GOAL OF THE EXERCISE:
Send back every record exactly.
___ MATERIAL SHOWN
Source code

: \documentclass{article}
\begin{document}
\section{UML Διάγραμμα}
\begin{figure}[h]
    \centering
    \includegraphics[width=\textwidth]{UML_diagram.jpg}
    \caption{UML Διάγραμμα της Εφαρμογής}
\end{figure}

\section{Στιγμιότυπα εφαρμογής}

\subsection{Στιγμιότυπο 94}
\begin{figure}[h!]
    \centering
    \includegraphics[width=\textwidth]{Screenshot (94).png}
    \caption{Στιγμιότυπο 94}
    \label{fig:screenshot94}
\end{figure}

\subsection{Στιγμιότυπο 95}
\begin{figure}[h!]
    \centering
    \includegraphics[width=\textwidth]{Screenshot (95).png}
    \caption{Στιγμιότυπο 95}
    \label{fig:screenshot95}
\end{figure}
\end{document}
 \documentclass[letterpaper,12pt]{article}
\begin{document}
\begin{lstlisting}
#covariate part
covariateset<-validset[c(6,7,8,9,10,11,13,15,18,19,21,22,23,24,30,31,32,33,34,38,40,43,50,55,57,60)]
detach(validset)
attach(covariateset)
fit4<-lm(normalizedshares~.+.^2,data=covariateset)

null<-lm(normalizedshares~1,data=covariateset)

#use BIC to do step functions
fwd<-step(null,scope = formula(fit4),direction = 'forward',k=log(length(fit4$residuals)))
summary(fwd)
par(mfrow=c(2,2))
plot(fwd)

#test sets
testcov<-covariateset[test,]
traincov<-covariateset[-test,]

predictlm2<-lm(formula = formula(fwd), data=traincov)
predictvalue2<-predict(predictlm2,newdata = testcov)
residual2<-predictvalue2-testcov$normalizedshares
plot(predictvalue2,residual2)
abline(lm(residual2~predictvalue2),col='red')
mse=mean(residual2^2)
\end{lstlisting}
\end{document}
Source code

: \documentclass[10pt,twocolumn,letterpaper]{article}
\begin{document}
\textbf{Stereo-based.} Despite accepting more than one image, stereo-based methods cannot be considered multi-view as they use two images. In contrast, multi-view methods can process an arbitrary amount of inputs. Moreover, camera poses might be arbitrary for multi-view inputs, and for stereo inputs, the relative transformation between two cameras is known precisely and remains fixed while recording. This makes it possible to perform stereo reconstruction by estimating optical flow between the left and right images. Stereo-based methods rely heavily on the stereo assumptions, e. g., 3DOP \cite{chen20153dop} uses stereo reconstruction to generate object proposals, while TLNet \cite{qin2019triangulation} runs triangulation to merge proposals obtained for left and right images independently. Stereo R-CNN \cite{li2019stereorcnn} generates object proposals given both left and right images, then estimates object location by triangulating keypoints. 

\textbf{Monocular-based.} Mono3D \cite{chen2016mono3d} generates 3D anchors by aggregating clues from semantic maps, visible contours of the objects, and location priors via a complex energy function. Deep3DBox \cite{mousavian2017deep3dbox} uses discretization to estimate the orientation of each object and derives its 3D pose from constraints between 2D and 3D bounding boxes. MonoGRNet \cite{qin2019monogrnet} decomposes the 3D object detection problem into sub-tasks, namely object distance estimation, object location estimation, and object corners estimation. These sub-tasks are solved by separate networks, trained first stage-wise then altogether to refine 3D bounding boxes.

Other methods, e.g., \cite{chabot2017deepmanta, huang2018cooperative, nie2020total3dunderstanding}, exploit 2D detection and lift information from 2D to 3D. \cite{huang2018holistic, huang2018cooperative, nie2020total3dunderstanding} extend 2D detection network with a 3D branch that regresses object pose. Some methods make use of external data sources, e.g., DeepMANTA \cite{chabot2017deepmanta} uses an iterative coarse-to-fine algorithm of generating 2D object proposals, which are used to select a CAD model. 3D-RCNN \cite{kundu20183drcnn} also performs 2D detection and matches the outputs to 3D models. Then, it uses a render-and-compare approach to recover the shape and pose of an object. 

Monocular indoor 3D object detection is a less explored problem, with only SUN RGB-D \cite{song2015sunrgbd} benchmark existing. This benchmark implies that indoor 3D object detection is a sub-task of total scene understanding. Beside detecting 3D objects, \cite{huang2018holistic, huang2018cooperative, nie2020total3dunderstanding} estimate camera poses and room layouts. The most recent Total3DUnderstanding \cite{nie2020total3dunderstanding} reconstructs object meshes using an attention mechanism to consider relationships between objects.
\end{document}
______
RESPONSE FOR THIS EXERCISE:
Source code

: \documentclass{article}
\begin{document}
\section{UML Διάγραμμα}
\begin{figure}[h]
    \centering
    \includegraphics[width=\textwidth]{UML_diagram.jpg}
    \caption{UML Διάγραμμα της Εφαρμογής}
\end{figure}

\section{Στιγμιότυπα εφαρμογής}

\subsection{Στιγμιότυπο 94}
\begin{figure}[h!]
    \centering
    \includegraphics[width=\textwidth]{Screenshot (94).png}
    \caption{Στιγμιότυπο 94}
    \label{fig:screenshot94}
\end{figure}

\subsection{Στιγμιότυπο 95}
\begin{figure}[h!]
    \centering
    \includegraphics[width=\textwidth]{Screenshot (95).png}
    \caption{Στιγμιότυπο 95}
    \label{fig:screenshot95}
\end{figure}
\end{document}
 \documentclass[letterpaper,12pt]{article}
\begin{document}
\begin{lstlisting}
#covariate part
covariateset<-validset[c(6,7,8,9,10,11,13,15,18,19,21,22,23,24,30,31,32,33,34,38,40,43,50,55,57,60)]
detach(validset)
attach(covariateset)
fit4<-lm(normalizedshares~.+.^2,data=covariateset)

null<-lm(normalizedshares~1,data=covariateset)

#use BIC to do step functions
fwd<-step(null,scope = formula(fit4),direction = 'forward',k=log(length(fit4$residuals)))
summary(fwd)
par(mfrow=c(2,2))
plot(fwd)

#test sets
testcov<-covariateset[test,]
traincov<-covariateset[-test,]

predictlm2<-lm(formula = formula(fwd), data=traincov)
predictvalue2<-predict(predictlm2,newdata = testcov)
residual2<-predictvalue2-testcov$normalizedshares
plot(predictvalue2,residual2)
abline(lm(residual2~predictvalue2),col='red')
mse=mean(residual2^2)
\end{lstlisting}
\end{document}
Source code

: \documentclass[10pt,twocolumn,letterpaper]{article}
\begin{document}
\textbf{Stereo-based.} Despite accepting more than one image, stereo-based methods cannot be considered multi-view as they use two images. In contrast, multi-view methods can process an arbitrary amount of inputs. Moreover, camera poses might be arbitrary for multi-view inputs, and for stereo inputs, the relative transformation between two cameras is known precisely and remains fixed while recording. This makes it possible to perform stereo reconstruction by estimating optical flow between the left and right images. Stereo-based methods rely heavily on the stereo assumptions, e. g., 3DOP \cite{chen20153dop} uses stereo reconstruction to generate object proposals, while TLNet \cite{qin2019triangulation} runs triangulation to merge proposals obtained for left and right images independently. Stereo R-CNN \cite{li2019stereorcnn} generates object proposals given both left and right images, then estimates object location by triangulating keypoints. 

\textbf{Monocular-based.} Mono3D \cite{chen2016mono3d} generates 3D anchors by aggregating clues from semantic maps, visible contours of the objects, and location priors via a complex energy function. Deep3DBox \cite{mousavian2017deep3dbox} uses discretization to estimate the orientation of each object and derives its 3D pose from constraints between 2D and 3D bounding boxes. MonoGRNet \cite{qin2019monogrnet} decomposes the 3D object detection problem into sub-tasks, namely object distance estimation, object location estimation, and object corners estimation. These sub-tasks are solved by separate networks, trained first stage-wise then altogether to refine 3D bounding boxes.

Other methods, e.g., \cite{chabot2017deepmanta, huang2018cooperative, nie2020total3dunderstanding}, exploit 2D detection and lift information from 2D to 3D. \cite{huang2018holistic, huang2018cooperative, nie2020total3dunderstanding} extend 2D detection network with a 3D branch that regresses object pose. Some methods make use of external data sources, e.g., DeepMANTA \cite{chabot2017deepmanta} uses an iterative coarse-to-fine algorithm of generating 2D object proposals, which are used to select a CAD model. 3D-RCNN \cite{kundu20183drcnn} also performs 2D detection and matches the outputs to 3D models. Then, it uses a render-and-compare approach to recover the shape and pose of an object. 

Monocular indoor 3D object detection is a less explored problem, with only SUN RGB-D \cite{song2015sunrgbd} benchmark existing. This benchmark implies that indoor 3D object detection is a sub-task of total scene understanding. Beside detecting 3D objects, \cite{huang2018holistic, huang2018cooperative, nie2020total3dunderstanding} estimate camera poses and room layouts. The most recent Total3DUnderstanding \cite{nie2020total3dunderstanding} reconstructs object meshes using an attention mechanism to consider relationships between objects.
\end{document}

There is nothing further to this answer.